Installing DTASelect

The program may be obtained directly from the Yates Laboratory under the Download tab. Review and agree to the license terms, and download a recent version of the DTASelect distribution, e.g. DTASelect2_0_25.tar.gz. Place this distribution in the /home/sorcerer/custom directory on Sorcerer. Extract the software by typing the commands (as the sorcerer user):

cd /home/sorcerer/custom
tar -zxvf DTASelect2_0_25.tar.gz
ln -s DTASelect2_0_25 DTASelect

Also, grab a copy of the most recent manual at http://fields.scripps.edu/DTASelect/DTASelect-Manual.pdf. (This describes V1.9 of DTASelect; the current V2.0 version is generally compatible, but adds some new options, notably for search statistics, that are summarized in the online help.) DTASelect is a Java program and requires a Java environment of at least V1.6. Currently, Sorcerer has an older version of Java pre-installed. See the article on how to update Java on Sorcerer before using DTASelect. Verify your installation of DTASelect by typing:

java -cp /home/sorcerer/custom/DTASelect DTASelect -h | more

You should see a listing of DTASelect’s options, which you may find interesting to review. Scroll through the pages of output by hitting the space key. Note that the CGI options for  external visualization modules do not apply to this installation, because the extra components are not included in the distribution. You may encounter broken hyperlinks in the reports if you try to invoke them.

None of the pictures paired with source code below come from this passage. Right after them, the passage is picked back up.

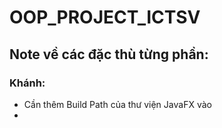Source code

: # OOP_PROJECT_ICTSV

## Note về các đặc thù từng phần:
### Khánh:
- Cần thêm Build Path của thư viện JavaFX vào
- 
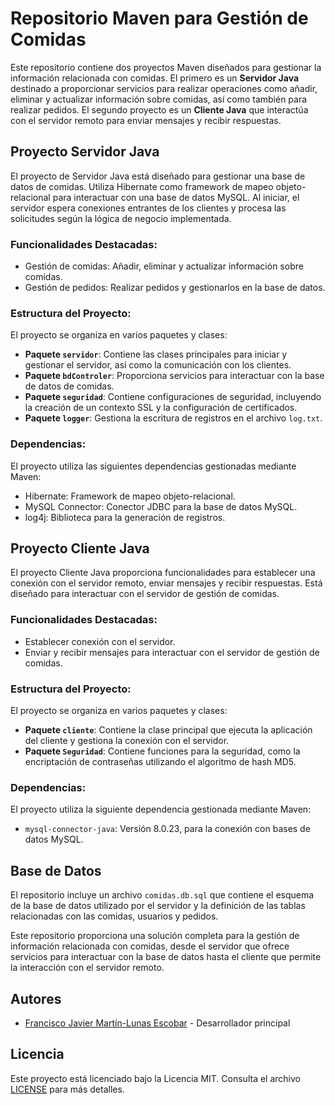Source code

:# Repositorio Maven para Gestión de Comidas

Este repositorio contiene dos proyectos Maven diseñados para gestionar la información relacionada con comidas. El primero es un **Servidor Java** destinado a proporcionar servicios para realizar operaciones como añadir, eliminar y actualizar información sobre comidas, así como también para realizar pedidos. El segundo proyecto es un **Cliente Java** que interactúa con el servidor remoto para enviar mensajes y recibir respuestas.

## Proyecto Servidor Java

El proyecto de Servidor Java está diseñado para gestionar una base de datos de comidas. Utiliza Hibernate como framework de mapeo objeto-relacional para interactuar con una base de datos MySQL. Al iniciar, el servidor espera conexiones entrantes de los clientes y procesa las solicitudes según la lógica de negocio implementada.

### Funcionalidades Destacadas:

- Gestión de comidas: Añadir, eliminar y actualizar información sobre comidas.
- Gestión de pedidos: Realizar pedidos y gestionarlos en la base de datos.

### Estructura del Proyecto:

El proyecto se organiza en varios paquetes y clases:

- **Paquete `servidor`**: Contiene las clases principales para iniciar y gestionar el servidor, así como la comunicación con los clientes.
- **Paquete `bdControler`**: Proporciona servicios para interactuar con la base de datos de comidas.
- **Paquete `seguridad`**: Contiene configuraciones de seguridad, incluyendo la creación de un contexto SSL y la configuración de certificados.
- **Paquete `logger`**: Gestiona la escritura de registros en el archivo `log.txt`.

### Dependencias:

El proyecto utiliza las siguientes dependencias gestionadas mediante Maven:

- Hibernate: Framework de mapeo objeto-relacional.
- MySQL Connector: Conector JDBC para la base de datos MySQL.
- log4j: Biblioteca para la generación de registros.

## Proyecto Cliente Java

El proyecto Cliente Java proporciona funcionalidades para establecer una conexión con el servidor remoto, enviar mensajes y recibir respuestas. Está diseñado para interactuar con el servidor de gestión de comidas.

### Funcionalidades Destacadas:

- Establecer conexión con el servidor.
- Enviar y recibir mensajes para interactuar con el servidor de gestión de comidas.

### Estructura del Proyecto:

El proyecto se organiza en varios paquetes y clases:

- **Paquete `cliente`**: Contiene la clase principal que ejecuta la aplicación del cliente y gestiona la conexión con el servidor.
- **Paquete `Seguridad`**: Contiene funciones para la seguridad, como la encriptación de contraseñas utilizando el algoritmo de hash MD5.

### Dependencias:

El proyecto utiliza la siguiente dependencia gestionada mediante Maven:

- `mysql-connector-java`: Versión 8.0.23, para la conexión con bases de datos MySQL.

## Base de Datos

El repositorio incluye un archivo `comidas.db.sql` que contiene el esquema de la base de datos utilizado por el servidor y la definición de las tablas relacionadas con las comidas, usuarios y pedidos.

Este repositorio proporciona una solución completa para la gestión de información relacionada con comidas, desde el servidor que ofrece servicios para interactuar con la base de datos hasta el cliente que permite la interacción con el servidor remoto.

## Autores

- [Francisco Javier Martín-Lunas Escobar](https://github.com/xavivi8) - Desarrollador principal

## Licencia

Este proyecto está licenciado bajo la Licencia MIT. Consulta el archivo [LICENSE](LICENSE.md) para más detalles.
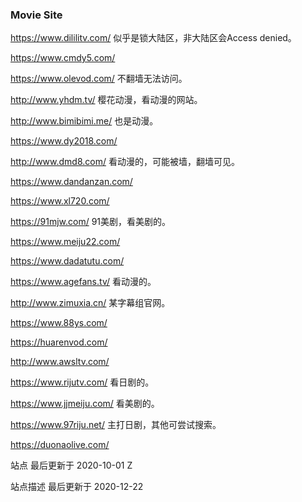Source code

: ### Movie Site

<https://www.dililitv.com/>  似乎是锁大陆区，非大陆区会Access denied。

<https://www.cmdy5.com/>

<https://www.olevod.com/> 不翻墙无法访问。

<http://www.yhdm.tv/> 樱花动漫，看动漫的网站。

<http://www.bimibimi.me/> 也是动漫。

<https://www.dy2018.com/>

<http://www.dmd8.com/> 看动漫的，可能被墙，翻墙可见。

<https://www.dandanzan.com/>

<https://www.xl720.com/>

<https://91mjw.com/> 91美剧，看美剧的。

<https://www.meiju22.com/>

<https://www.dadatutu.com/>

<https://www.agefans.tv/> 看动漫的。

<http://www.zimuxia.cn/> 某字幕组官网。

<https://www.88ys.com/>

<https://huarenvod.com/>

<http://www.awsltv.com/>

<https://www.rijutv.com/> 看日剧的。

<https://www.jjmeiju.com/> 看美剧的。

<https://www.97riju.net/> 主打日剧，其他可尝试搜索。

<https://duonaolive.com/>

站点 最后更新于 2020-10-01 Z 

站点描述 最后更新于 2020-12-22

Configuring DTASelect for MUSE postprocessing

We have a Muse script which makes it easy to run DTASelect automatically on Sorcerer search results. After you install DTASelect as described above, install the Muse script and its associated support scripts, by logging  into Sorcerer as the sorcerer user and typing these commands (or by copying the block and pasting it into a terminal window):

cd ~/custom
wget -r -nd http://proteomics2.com/extras/dtaselect.muse
wget -r -nd http://proteomics2.com/extras/make_decoydb.mu
wget -r -nd http://proteomics2.com/extras/fasta-decoy.mu
chmod ugo+x dtaselect.muse make_decoydb.mu fasta-decoy.mu

How to run DTASelect automatically after a Sorcerer search

In the Sorcerer search setup page, do this:

  1. Select Advanced Options to expose more settings
  2. Select the Muse custom script option
  3. Type dtaselect.muse as the name of the script, followed by the DTASelect command line options you want

Considerations when running the dtaselect.muse script

  • Unless you’ve carefully set up decoy databases as described below, turn the statistics off with the --nostats option. This isn’t in the manual, but it’s necessary to get the program to behave as described in the manual.
  • If you are using decoy databases prepared with the Sorcerer make_decoydb script, then specify the option --decoy “##” to be consistent with the Sorcerer decoy sequence tag convention.
  • Also, don’t select --GUI when running a search from the queue. If you do, DTASelect will bring up the GUI at some future point when you may not expect it, and it will sit there until you do something with it. Better to run the GUI again later from the command line when you are ready to interact with the system.
  • DTASelect operates in the ‘original’ subdirectory of the results directory, but the dtaselect.muse script runs in the results directory itself (i.e., /home/sorcerer/output/nnn). For your convenience, and for easy browsing from the Sorcerer search results page, the script puts links to the DTASelect output reports in the results directory.
  • You can click DTASelect.html from the results page and get a user-friendly view in your browser. Just don’t expect all the links to external views to work if you haven’t installed the helper CGIs.
  • The format of the sequest.params file expected by DTASelect is slightly different from the Sorcerer format. dtaselect.muse makes the required changes and backs up the original.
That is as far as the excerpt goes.